Business Intelligence für Weiterentwicklung

„Wenn wir in unserer Strategie- und Steuerungsfähigkeit besser werden wollen, müssen wir uns eine systematische Business Intelligence erarbeiten“, sagte Staudinger weiter. Nur wenn man dauerhaft und zu jedem Zeitpunkt Zugriff auf die wichtigsten Informationen habe, sei eine Weiterentwicklung der Universitäten möglich. Dabei gehe es nicht nur um klassische Leistungsparameter wie sie an den Exzellenz-Universitäten abgefragt werden, sondern um individuelle Steuerungsgrößen, an denen man sich messen lassen möchte.

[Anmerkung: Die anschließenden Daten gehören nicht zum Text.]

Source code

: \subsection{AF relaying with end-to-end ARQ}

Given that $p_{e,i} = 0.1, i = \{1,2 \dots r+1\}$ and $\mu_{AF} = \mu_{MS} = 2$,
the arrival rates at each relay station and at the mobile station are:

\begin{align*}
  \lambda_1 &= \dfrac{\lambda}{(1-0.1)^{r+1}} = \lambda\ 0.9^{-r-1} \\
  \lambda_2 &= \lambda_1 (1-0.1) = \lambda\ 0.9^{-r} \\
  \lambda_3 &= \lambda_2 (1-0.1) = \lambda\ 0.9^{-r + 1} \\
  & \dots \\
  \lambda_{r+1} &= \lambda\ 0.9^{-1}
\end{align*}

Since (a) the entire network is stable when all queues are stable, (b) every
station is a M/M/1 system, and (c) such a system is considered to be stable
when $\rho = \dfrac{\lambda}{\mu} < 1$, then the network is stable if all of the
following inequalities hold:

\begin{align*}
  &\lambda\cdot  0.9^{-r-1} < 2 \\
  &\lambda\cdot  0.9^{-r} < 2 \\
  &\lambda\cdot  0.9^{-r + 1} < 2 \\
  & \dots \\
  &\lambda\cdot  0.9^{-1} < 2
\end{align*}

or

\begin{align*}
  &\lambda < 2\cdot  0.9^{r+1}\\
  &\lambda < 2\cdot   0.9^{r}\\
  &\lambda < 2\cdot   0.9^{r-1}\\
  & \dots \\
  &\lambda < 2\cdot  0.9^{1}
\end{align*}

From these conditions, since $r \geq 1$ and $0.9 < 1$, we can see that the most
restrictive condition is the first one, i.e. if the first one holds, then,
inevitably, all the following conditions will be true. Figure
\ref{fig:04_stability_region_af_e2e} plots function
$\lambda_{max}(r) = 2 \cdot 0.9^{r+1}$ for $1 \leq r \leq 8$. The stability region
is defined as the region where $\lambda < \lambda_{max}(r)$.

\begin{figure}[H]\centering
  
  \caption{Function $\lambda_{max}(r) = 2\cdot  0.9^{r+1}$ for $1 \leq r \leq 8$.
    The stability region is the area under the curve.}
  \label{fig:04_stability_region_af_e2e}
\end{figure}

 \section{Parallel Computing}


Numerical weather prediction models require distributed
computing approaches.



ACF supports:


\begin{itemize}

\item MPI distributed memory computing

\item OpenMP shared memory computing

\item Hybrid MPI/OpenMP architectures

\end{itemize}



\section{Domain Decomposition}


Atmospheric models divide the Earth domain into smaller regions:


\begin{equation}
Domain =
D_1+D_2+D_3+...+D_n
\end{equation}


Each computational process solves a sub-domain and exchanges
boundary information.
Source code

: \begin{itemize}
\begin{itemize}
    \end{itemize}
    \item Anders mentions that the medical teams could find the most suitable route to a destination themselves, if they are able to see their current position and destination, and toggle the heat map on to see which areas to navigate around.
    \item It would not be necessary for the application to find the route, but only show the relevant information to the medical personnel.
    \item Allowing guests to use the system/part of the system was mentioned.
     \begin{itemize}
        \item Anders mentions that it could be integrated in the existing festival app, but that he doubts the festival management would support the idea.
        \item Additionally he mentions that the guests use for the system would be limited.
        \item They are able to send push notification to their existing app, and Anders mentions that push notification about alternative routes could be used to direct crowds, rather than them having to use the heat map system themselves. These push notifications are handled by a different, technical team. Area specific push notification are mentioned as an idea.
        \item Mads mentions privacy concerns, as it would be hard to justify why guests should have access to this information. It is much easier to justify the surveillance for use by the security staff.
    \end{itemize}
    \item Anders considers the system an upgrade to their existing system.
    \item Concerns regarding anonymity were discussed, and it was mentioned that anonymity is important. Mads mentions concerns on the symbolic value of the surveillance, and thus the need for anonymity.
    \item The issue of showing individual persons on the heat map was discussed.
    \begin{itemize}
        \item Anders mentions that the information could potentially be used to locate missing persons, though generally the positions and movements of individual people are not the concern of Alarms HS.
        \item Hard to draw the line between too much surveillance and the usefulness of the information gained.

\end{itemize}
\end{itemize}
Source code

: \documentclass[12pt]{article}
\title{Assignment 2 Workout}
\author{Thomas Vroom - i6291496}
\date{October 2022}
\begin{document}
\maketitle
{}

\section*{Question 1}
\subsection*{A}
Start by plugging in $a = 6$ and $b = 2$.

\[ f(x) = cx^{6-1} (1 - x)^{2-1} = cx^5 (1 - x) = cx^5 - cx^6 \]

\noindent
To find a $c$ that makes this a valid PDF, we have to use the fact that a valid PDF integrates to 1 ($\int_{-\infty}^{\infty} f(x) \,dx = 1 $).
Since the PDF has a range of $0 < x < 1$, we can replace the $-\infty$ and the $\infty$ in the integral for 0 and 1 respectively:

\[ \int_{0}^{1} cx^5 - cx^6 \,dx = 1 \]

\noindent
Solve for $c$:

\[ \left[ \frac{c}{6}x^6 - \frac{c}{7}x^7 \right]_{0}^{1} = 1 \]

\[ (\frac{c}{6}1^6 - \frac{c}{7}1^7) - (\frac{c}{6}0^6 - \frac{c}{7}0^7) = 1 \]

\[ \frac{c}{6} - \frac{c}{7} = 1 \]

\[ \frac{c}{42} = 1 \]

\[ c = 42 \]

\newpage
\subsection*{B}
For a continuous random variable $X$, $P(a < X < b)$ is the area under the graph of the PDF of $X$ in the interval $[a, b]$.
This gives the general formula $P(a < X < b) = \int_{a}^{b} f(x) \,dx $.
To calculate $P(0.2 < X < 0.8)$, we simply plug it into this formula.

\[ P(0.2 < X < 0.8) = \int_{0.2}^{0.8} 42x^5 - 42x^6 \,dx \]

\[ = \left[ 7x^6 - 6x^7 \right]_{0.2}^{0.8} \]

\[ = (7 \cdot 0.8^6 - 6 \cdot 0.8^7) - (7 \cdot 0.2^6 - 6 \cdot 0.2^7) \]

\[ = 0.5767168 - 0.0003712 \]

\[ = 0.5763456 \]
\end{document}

„Hochschulbildung und -forschung als öffentliches Gut zu definieren und zu verankern, sollte uns sehr viel Wert sein“, betonte Staudinger. Es sei wichtig, dass Universitäten von den öffentlichen Förderern eine Planungssicherheit bekommen. Allerdings könne es dabei nicht um eine Ausfinanzierung gehen. „Ich glaube, es entsteht auch eine Innovationskraft, wenn wir uns weitere Finanzierungsquellen als Universität erschließen.“ Neben Kooperationen mit Wirtschaftsunternehmen gehöre auch eine konstruktive Zusammenarbeit mit der Gesellschaft dazu, um neue Finanzierungsmöglichkeiten zu erschließen und gleichzeitig die Rolle der Universität selbst als gesellschaftliche Akteurin besser wahrzunehmen.

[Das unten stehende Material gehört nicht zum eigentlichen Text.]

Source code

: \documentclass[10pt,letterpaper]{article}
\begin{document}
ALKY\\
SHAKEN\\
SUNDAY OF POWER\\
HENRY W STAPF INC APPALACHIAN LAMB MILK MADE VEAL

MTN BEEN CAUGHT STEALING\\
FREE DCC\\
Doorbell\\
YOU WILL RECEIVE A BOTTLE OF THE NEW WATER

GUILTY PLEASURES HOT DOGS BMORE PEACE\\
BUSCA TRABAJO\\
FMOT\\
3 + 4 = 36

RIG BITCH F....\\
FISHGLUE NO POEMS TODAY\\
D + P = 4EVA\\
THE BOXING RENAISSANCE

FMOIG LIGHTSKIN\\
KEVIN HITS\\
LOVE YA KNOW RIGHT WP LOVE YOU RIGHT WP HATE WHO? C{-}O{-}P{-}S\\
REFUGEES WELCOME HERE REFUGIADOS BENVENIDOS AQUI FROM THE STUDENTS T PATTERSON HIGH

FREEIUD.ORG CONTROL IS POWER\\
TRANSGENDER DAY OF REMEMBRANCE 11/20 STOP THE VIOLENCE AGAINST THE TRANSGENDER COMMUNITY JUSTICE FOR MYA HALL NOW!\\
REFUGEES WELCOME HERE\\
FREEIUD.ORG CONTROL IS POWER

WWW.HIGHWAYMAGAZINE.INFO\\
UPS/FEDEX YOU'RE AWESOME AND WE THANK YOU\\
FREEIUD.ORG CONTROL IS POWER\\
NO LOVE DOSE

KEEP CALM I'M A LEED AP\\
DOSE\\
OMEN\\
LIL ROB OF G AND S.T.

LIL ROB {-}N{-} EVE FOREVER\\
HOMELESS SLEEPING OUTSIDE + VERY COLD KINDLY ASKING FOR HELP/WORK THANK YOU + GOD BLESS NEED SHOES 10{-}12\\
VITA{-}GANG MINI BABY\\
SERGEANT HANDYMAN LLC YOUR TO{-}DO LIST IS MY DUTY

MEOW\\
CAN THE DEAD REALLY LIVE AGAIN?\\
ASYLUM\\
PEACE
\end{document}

Das Themenspektrum des Kongresses für Hochschulinnovation 2021 war breit. Fachleute aus mehreren Bundesländern sowie der Bundesregierung stellten sich zahlreicher Fragen während der Podiumsdiskussionen am Vormittag und parallel stattfindenden Foren am Nachmittag. Angesichts der bevorstehenden Bundestagswahl im Herbst ging es wiederholt darum, welche politischen Rahmenbedingungen benötigt werden, damit Hochschulen auch künftig Orte für Innovationen sein können. Die Ergebnisse des Kongresses werden im Herbst 2021 zusammenfassend veröffentlicht.

#HTF2021: Innovationskraft stärken

Deutschland ist ein innovationsstarkes Land. Doch insbesondere bei der Digitalisierung oder bei Gründungen in forschungs- und wissensintensiven Bereichen gibt es dringenden Handlungsbedarf. Unter dem Motto zusammen.wachsen.gestalten fand am 21. April 2021 die Online-Ergebniskonferenz des Hightech-Forums 2021 statt, dessen Empfehlungen an Bundesforschungsministerin Anja Karliczek übergeben wurden.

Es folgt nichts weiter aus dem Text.